Quand apparaît pour la première fois l’Étudiante, incarnée par la soprano Juliette Allen, une première mise en relief spectaculaire et efficace de l’orchestre se fait entendre dans les extrêmes aigus, notamment par des fragments mélodiques, lointains rappels des sonorités dans le Presto du Kammerkonzert de Ligeti. La soprano, arrivant sur scène avec un bras en feu, entonne alors son premier chant, très syllabique, avec beaucoup de vibrato, tout en permettant une très grande intelligibilité du texte chanté en anglais. Elle continue de s’approprier ce rôle qu’elle a créé à Lille (les trois protagonistes lillois reprennent ici leur rôle), avec une aisance théâtrale et une voix claire, à la fois brillante et capable de puissance.

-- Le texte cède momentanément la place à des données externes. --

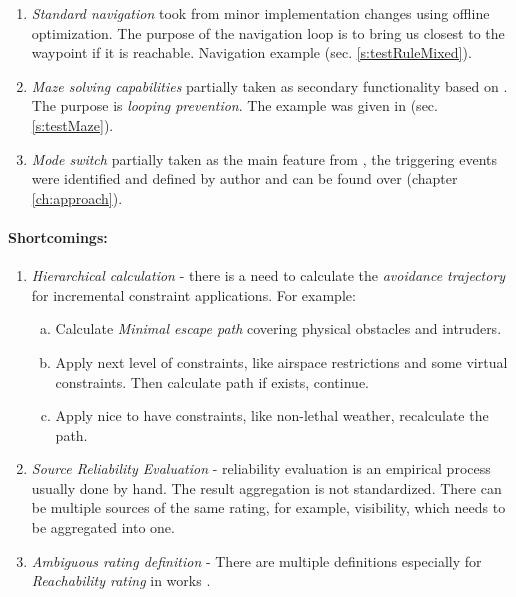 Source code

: \begin{enumerate}
    \item \emph{Standard navigation} took from \cite{gardi2018multi} minor implementation changes using offline optimization. The purpose of the navigation loop is to bring us closest to the waypoint if it is reachable. Navigation example (sec. \ref{s:testRuleMixed}).
    
    \item \emph{Maze solving capabilities} partially taken as secondary functionality based on \cite{elshamarka2012design}. The purpose is \emph{looping prevention}. The example was given in (sec. \ref{s:testMaze}).
    
    \item \emph{Mode switch} partially taken as the main feature from \cite{ryan2005mode}, the triggering events were identified and defined by author and can be found over (chapter \ref{ch:approach}).
\end{enumerate}

\paragraph{Shortcomings:} 

\begin{enumerate}
    \item \emph{Hierarchical calculation} - there is a need to calculate the \emph{avoidance trajectory} for incremental constraint applications. For example:
    \begin{enumerate}[a.]
        \item Calculate \emph{Minimal escape path} covering physical obstacles and intruders.
        \item Apply next level of constraints, like airspace restrictions and some virtual constraints. Then calculate path if exists, continue.
        \item Apply nice to have constraints, like non-lethal weather, recalculate the path.
    \end{enumerate}
    
    \item \emph{Source Reliability Evaluation} -  reliability evaluation is an empirical process usually done by hand. The result aggregation is not standardized. There can be multiple sources of the same rating, for example, visibility, which needs to be aggregated into one.  
    
    \item \emph{Ambiguous rating definition} - There are multiple definitions especially for \emph{Reachability rating} in works \cite{kothari2013probabilistically,blackmore2006probabilistic,gessel1986probabilistic}.
    
\end{enumerate}


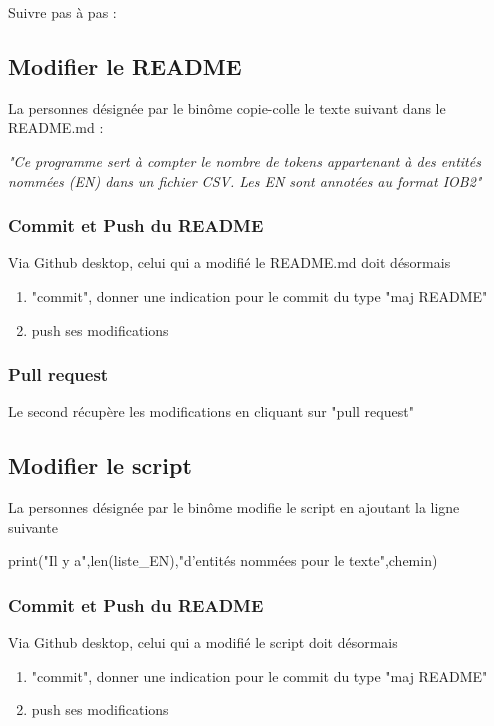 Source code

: Suivre pas à pas :

\subsection{Modifier le README}

La personnes désignée par le binôme copie-colle le texte suivant dans le README.md : 


\textit{"Ce programme sert à compter le nombre de tokens appartenant à des entités nommées (EN) dans un fichier CSV. Les EN sont annotées au format IOB2" }

\subsubsection{Commit et Push du README}
Via Github desktop, celui qui a modifié le README.md doit désormais 
\begin{enumerate}
\item "commit", donner une indication pour le commit du type "maj README"
\item push ses modifications
\end{enumerate}

\subsubsection{Pull request}
Le second récupère les modifications en cliquant sur "pull request"

\subsection{Modifier le script}

La personnes désignée par le binôme modifie le script en ajoutant la ligne suivante 

\begin{python}
 print("Il y a",len(liste_EN),"d'entités nommées pour le texte",chemin)
\end{python}
\subsubsection{Commit et Push du README}
Via Github desktop, celui qui a modifié le script doit désormais 
\begin{enumerate}
\item "commit", donner une indication pour le commit du type "maj README"
\item push ses modifications
\end{enumerate}

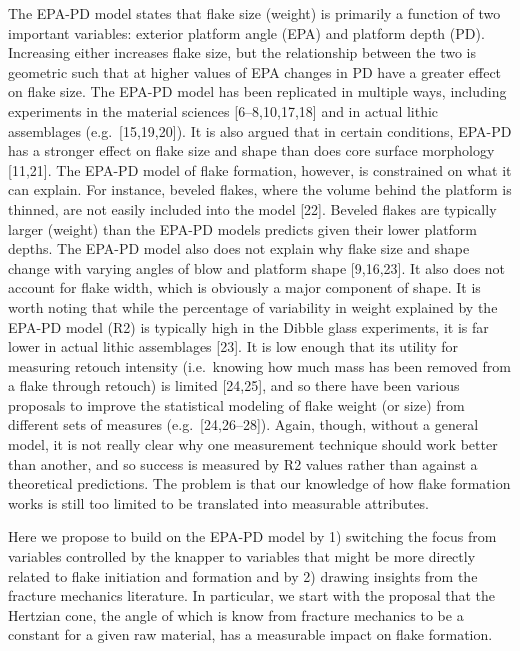 \documentclass[10pt,letterpaper]{article}
\begin{document}
The EPA-PD model states that flake size (weight) is primarily a function
of two important variables: exterior platform angle (EPA) and platform
depth (PD). Increasing either increases flake size, but the relationship
between the two is geometric such that at higher values of EPA changes
in PD have a greater effect on flake size. The EPA-PD model has been
replicated in multiple ways, including experiments in the material
sciences {[}6--8,10,17,18{]} and in actual lithic assemblages
(e.g.~{[}15,19,20{]}). It is also argued that in certain conditions,
EPA-PD has a stronger effect on flake size and shape than does core
surface morphology {[}11,21{]}. The EPA-PD model of flake formation,
however, is constrained on what it can explain. For instance, beveled
flakes, where the volume behind the platform is thinned, are not easily
included into the model {[}22{]}. Beveled flakes are typically larger
(weight) than the EPA-PD models predicts given their lower platform
depths. The EPA-PD model also does not explain why flake size and shape
change with varying angles of blow and platform shape {[}9,16,23{]}. It
also does not account for flake width, which is obviously a major
component of shape. It is worth noting that while the percentage of
variability in weight explained by the EPA-PD model (R2) is typically
high in the Dibble glass experiments, it is far lower in actual lithic
assemblages {[}23{]}. It is low enough that its utility for measuring
retouch intensity (i.e.~knowing how much mass has been removed from a
flake through retouch) is limited {[}24,25{]}, and so there have been
various proposals to improve the statistical modeling of flake weight
(or size) from different sets of measures (e.g.~{[}24,26--28{]}). Again,
though, without a general model, it is not really clear why one
measurement technique should work better than another, and so success is
measured by R2 values rather than against a theoretical predictions. The
problem is that our knowledge of how flake formation works is still too
limited to be translated into measurable attributes.

Here we propose to build on the EPA-PD model by 1) switching the focus
from variables controlled by the knapper to variables that might be more
directly related to flake initiation and formation and by 2) drawing
insights from the fracture mechanics literature. In particular, we start
with the proposal that the Hertzian cone, the angle of which is know
from fracture mechanics to be a constant for a given raw material, has a
measurable impact on flake formation.
\end{document}
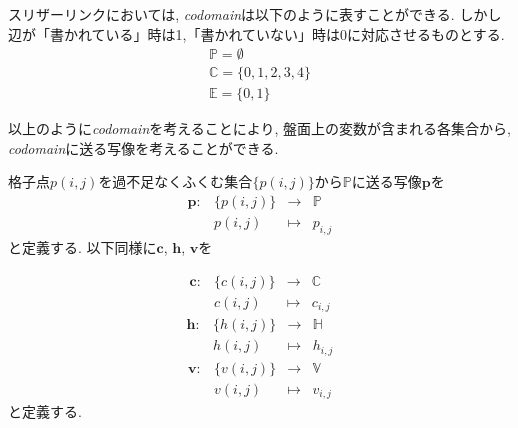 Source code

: \begin{example}\label{example:SlitherLinkCodomain}
  スリザーリンクにおいては, \textit{codomain}は以下のように表すことができる. しかし辺が「書かれている」時は1,「書かれていない」時は0に対応させるものとする.
  \begin{gather*}
    \mathbb{P}  =  \emptyset     \\
    \mathbb{C}  =  \{0,1,2,3,4\} \\
    \mathbb{E}  =  \{0,1\}
  \end{gather*}
\end{example}
以上のように\textit{codomain}を考えることにより, 盤面上の変数が含まれる各集合から, \textit{codomain}に送る写像を考えることができる.
\begin{definition}[写像$\bm{p}$, $\bm{c}$, $\bm{h}$, $\bm{v}$]\label{definition:Mapping}
  格子点$p(i,j)$を過不足なくふくむ集合$\{p(i,j)\}$から$\mathbb{P}$に送る写像$\bm{p}$を
  \begin{equation*}
    \begin{array}{rccc}
      \bm{p}\colon & \{p(i,j)\} & \longrightarrow & \mathbb{P} \\
                   & p(i,j)     & \longmapsto     & p_{i,j}
    \end{array}
  \end{equation*}
  と定義する.
  以下同様に$\bm{c}$, $\bm{h}$, $\bm{v}$を

  \begin{equation*}
    \begin{array}{rccc}
      \bm{c}\colon & \{c(i,j)\} & \longrightarrow & \mathbb{C} \\
                   & c(i,j)     & \longmapsto     & c_{i,j}
    \end{array}
  \end{equation*}
  \begin{equation*}
    \begin{array}{rccc}
      \bm{h}\colon & \{h(i,j)\} & \longrightarrow & \mathbb{H} \\
                   & h(i,j)     & \longmapsto     & h_{i,j}
    \end{array}
  \end{equation*}
  \begin{equation*}
    \begin{array}{rccc}
      \bm{v}\colon & \{v(i,j)\} & \longrightarrow & \mathbb{V} \\
                   & v(i,j)     & \longmapsto     & v_{i,j}
    \end{array}
  \end{equation*}
  と定義する.


\end{definition}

La contralto Helena Rasker, aussi rompue à son rôle de Femme-Arbre qu'aux prestations vocales classiques ou contemporaines (notamment avec l’Ensemble Intercontemporain à Paris) chante d’une manière très assurée, avec une intelligibilité naturelle (notamment des consonnes). Sa voix ronde sans excès, assume des parties de chant dans l’extrême grave de sa tessiture, affichant un vibrato plutôt épais qui n’a pas d’incidence particulière sur sa justesse musicale.
La voix d’homme parmi les trois personnages principaux est celle du Forestier. A l’image d’un homme robuste mais qui prend de l’âge, le baryton William Dazeley agit sur sa voix pour la rendre un peu blanche, sans être trop sifflante. Sans avoir une aussi grande puissance de projection vocale que les deux chanteuses principales, il tient ses mélodies dans une stabilité que son vibrato n’affaiblit pas. Audible et intelligible, il est un forestier à la crédibilité parfois stupéfiante.

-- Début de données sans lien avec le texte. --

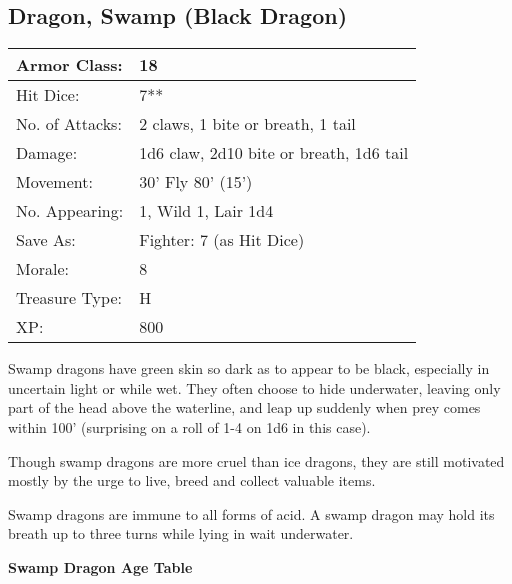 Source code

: \documentclass[a4paper,twoside,openany,10pt]{book}
\begin{document}
\begin{multicols}{2}
\subsection*{Dragon, Swamp (Black Dragon)}\label{dragon-swamp-black-dragon}

\begin{tabularx}{0.48\textwidth}{@{}lX@{}}
Armor Class: & 18 \\\hline
Hit Dice: & 7** \\\hline
No. of Attacks: & 2 claws, 1 bite or breath, 1 tail \\\hline
Damage: & 1d6 claw, 2d10 bite or breath, 1d6 tail \\\hline
Movement: & 30' Fly 80'
(15') \\\hline
No. Appearing: & 1, Wild 1, Lair 1d4 \\\hline
Save As: & Fighter: 7 (as Hit Dice) \\\hline
Morale: & 8 \\\hline
Treasure Type: & H \\\hline
XP: & 800 \\\hline
\end{tabularx}\medskip

Swamp dragons have green skin so dark as to appear to be black, especially in uncertain light or while wet. They often choose to hide underwater, leaving only part of the head above the waterline, and leap up suddenly when prey comes within 100' (surprising on a roll of 1-4 on 1d6 in this case).

Though swamp dragons are more cruel than ice dragons, they are still motivated mostly by the urge to live, breed and collect valuable items.

Swamp dragons are immune to all forms of acid. A swamp dragon may hold its breath up to three turns while lying in wait underwater.\\

\begin{center}
	\textbf{Swamp Dragon Age Table}\medskip


\end{center}
\end{multicols}
\end{document}
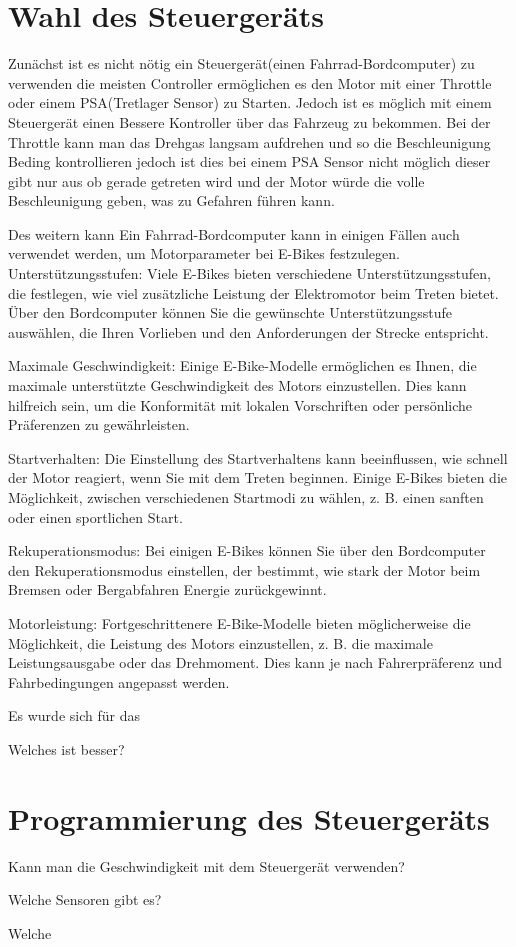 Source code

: \section{Wahl des Steuergeräts}
 
Zunächst ist es nicht nötig ein Steuergerät(einen Fahrrad-Bordcomputer) zu verwenden die meisten Controller ermöglichen es den Motor mit einer Throttle oder einem PSA(Tretlager Sensor) zu Starten. Jedoch ist es möglich mit einem Steuergerät einen Bessere Kontroller über das Fahrzeug zu bekommen. Bei der Throttle kann man das Drehgas langsam aufdrehen und so die Beschleunigung Beding kontrollieren jedoch ist dies bei einem PSA Sensor nicht möglich dieser gibt nur aus ob gerade getreten wird und der Motor würde die volle Beschleunigung geben, was zu Gefahren führen kann. 

Des weitern kann Ein Fahrrad-Bordcomputer kann in einigen Fällen auch verwendet werden, um Motorparameter bei E-Bikes festzulegen.     Unterstützungsstufen: Viele E-Bikes bieten verschiedene Unterstützungsstufen, die festlegen, wie viel zusätzliche Leistung der Elektromotor beim Treten bietet. Über den Bordcomputer können Sie die gewünschte Unterstützungsstufe auswählen, die Ihren Vorlieben und den Anforderungen der Strecke entspricht.

Maximale Geschwindigkeit: Einige E-Bike-Modelle ermöglichen es Ihnen, die maximale unterstützte Geschwindigkeit des Motors einzustellen. Dies kann hilfreich sein, um die Konformität mit lokalen Vorschriften oder persönliche Präferenzen zu gewährleisten.

Startverhalten: Die Einstellung des Startverhaltens kann beeinflussen, wie schnell der Motor reagiert, wenn Sie mit dem Treten beginnen. Einige E-Bikes bieten die Möglichkeit, zwischen verschiedenen Startmodi zu wählen, z. B. einen sanften oder einen sportlichen Start.

Rekuperationsmodus: Bei einigen E-Bikes können Sie über den Bordcomputer den Rekuperationsmodus einstellen, der bestimmt, wie stark der Motor beim Bremsen oder Bergabfahren Energie zurückgewinnt.

Motorleistung: Fortgeschrittenere E-Bike-Modelle bieten möglicherweise die Möglichkeit, die Leistung des Motors einzustellen, z. B. die maximale Leistungsausgabe oder das Drehmoment. Dies kann je nach Fahrerpräferenz und Fahrbedingungen angepasst werden.




Es wurde sich für das 


Welches ist besser?


\section{Programmierung des Steuergeräts}

Kann man die Geschwindigkeit mit dem Steuergerät verwenden?

Welche Sensoren gibt es?

Welche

Le chœur, à l’antique, formé des six chanteurs Florent Baffi, Sean Clayton, Hélène Fauchère, Guilhem Terrail, Emmanuelle Jakubek et Thill Mantero (ces deux derniers remplaçant Adèle Carlier et René Ramos Premier actuellement pris par une autre Dafné et par Lakmé), représente La Forêt. Tour à tour sur scène, portant notamment une courte grume, ou hors-scène, ils sont un, et ponctuent l’histoire de commentaires musicaux le plus souvent en homorythmie (chantant en même temps le même texte traité d’une manière syllabique). Dotés tous d’un vibrato assez unifié, ils sont perçus comme globalement justes en terme d’intonation et de rigueur dans la phraséologie musicale, quoique parfois légèrement asynchrones pour poser certaines consonnes.
Malgré le départ de deux membres du public proches de la scène après une heure, le public resté jusqu’au bout d’une heure vingt-deux de spectacle, jeune au premier balcon, applaudit la performance pendant 6 minutes, faisant avancer par trois fois les chanteurs, la metteuse en scène et la compositrice, au devant de la scène.